Instances, clusters, and nodes

To use Bigtable , you create instances, which contain clusters that your applications can connect to. Each cluster contains nodes, the compute units that manage your data and perform maintenance tasks.

This page provides more information about Bigtable instances, clusters, and nodes.

Before you read this page, you should be familiar with the overview of Bigtable.

Instances

A Bigtable instance is a container for your data. Instances have one or more clusters, located in different zones. Each cluster has at least 1 node.

A table belongs to an instance, not to a cluster or node. If you have an instance with more than one cluster, you are using replication. This means you can't assign a table to an individual cluster or create unique garbage collection policies for each cluster in an instance. You also can't make each cluster store a different set of data in the same table.

An instance has a few important properties that you need to know about:

  • The storage type (SSD or HDD)
  • The application profiles, which are primarily for instances that use replication

The following sections describe these properties.

Storage types

When you create an instance, you must choose whether the instance's clusters will store data on solid-state drives (SSD) or hard disk drives (HDD).

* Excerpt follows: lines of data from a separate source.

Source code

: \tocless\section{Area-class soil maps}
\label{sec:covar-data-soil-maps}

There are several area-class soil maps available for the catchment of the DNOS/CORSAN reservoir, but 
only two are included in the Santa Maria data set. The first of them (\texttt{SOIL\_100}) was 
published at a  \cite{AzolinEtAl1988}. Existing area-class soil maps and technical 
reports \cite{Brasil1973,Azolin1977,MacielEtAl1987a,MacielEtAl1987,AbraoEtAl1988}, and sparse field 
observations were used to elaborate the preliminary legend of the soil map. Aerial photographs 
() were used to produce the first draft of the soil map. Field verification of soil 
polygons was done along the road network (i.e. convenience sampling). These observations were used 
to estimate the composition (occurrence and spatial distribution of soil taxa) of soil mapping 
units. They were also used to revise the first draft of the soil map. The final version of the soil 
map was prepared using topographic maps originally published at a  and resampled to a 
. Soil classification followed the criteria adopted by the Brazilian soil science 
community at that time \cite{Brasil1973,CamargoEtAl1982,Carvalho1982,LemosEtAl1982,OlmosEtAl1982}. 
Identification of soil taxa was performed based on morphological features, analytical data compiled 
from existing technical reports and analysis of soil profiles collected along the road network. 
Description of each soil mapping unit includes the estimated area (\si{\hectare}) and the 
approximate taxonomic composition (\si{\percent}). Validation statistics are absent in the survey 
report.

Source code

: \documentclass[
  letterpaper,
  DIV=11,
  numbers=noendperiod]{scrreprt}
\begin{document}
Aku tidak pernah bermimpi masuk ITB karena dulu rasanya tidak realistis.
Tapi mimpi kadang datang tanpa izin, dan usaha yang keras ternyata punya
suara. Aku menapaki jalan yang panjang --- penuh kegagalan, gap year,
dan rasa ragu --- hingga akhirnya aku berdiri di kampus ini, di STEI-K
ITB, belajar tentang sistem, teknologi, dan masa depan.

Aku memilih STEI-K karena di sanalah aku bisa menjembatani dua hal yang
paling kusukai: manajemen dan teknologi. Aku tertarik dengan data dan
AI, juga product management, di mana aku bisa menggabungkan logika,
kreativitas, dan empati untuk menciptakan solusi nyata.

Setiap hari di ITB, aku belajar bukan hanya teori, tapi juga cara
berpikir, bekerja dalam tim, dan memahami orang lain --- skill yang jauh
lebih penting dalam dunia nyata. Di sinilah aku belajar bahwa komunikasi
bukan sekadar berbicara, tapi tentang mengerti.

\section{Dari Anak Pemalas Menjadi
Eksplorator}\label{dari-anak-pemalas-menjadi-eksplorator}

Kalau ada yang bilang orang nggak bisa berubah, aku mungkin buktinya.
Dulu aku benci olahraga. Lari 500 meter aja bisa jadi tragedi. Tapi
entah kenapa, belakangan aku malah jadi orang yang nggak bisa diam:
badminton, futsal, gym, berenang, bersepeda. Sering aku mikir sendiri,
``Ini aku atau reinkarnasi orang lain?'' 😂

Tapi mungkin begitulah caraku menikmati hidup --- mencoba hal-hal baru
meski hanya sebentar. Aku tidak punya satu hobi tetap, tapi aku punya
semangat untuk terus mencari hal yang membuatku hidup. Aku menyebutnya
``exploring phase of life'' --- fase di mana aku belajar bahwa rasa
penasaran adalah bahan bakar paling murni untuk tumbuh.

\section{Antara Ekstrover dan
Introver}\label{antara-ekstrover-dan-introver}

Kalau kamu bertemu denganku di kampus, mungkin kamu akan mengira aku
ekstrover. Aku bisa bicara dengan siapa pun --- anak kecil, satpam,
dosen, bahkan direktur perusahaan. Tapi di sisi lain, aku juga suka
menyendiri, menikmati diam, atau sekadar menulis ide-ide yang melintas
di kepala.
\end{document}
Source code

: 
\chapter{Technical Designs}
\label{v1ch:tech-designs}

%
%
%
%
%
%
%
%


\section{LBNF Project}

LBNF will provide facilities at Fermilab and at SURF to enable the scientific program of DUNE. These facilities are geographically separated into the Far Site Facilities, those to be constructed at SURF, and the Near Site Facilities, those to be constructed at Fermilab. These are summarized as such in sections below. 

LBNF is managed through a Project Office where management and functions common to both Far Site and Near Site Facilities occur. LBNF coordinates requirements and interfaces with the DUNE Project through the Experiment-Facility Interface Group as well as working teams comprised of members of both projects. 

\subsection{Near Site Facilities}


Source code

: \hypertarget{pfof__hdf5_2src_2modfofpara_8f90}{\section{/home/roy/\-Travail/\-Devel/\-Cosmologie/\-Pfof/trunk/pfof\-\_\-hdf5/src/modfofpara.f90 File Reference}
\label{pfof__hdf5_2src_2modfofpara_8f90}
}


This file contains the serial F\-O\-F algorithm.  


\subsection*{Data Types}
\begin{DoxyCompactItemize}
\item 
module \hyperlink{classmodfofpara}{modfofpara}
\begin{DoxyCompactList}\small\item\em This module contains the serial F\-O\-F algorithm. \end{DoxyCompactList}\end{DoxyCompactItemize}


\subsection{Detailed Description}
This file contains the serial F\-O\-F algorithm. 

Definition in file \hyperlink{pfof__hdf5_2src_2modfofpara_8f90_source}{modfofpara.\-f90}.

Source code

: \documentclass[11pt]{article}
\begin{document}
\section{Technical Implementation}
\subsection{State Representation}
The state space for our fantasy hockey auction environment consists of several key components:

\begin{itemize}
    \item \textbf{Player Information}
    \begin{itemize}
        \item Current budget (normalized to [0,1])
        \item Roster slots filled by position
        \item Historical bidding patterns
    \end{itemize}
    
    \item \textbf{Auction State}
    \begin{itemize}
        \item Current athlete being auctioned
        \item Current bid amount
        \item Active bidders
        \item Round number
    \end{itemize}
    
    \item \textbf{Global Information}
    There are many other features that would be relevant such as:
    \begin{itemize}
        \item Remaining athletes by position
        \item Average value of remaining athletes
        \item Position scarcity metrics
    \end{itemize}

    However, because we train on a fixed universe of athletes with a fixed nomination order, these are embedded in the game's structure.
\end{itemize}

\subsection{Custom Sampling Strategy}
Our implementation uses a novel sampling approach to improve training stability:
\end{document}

SSD is often, but not always, the most efficient and cost-effective choice.

The choice between SSD and HDD is permanent, and every cluster in your instance must use the same type of storage, so make sure you pick the right storage type for your use case. See Choosing between SSD and HDD storage for more information to help you decide.

Application profiles

After you create an instance, Bigtable uses the instance to store application profiles, or app profiles. For instances that use replication, app profiles control how your applications connect to the instance's clusters.

If your instance doesn't use replication, you can still use app profiles to provide separate identifiers for each of your applications, or each function within an application. You can then view separate charts for each app profile in the Google Cloud console.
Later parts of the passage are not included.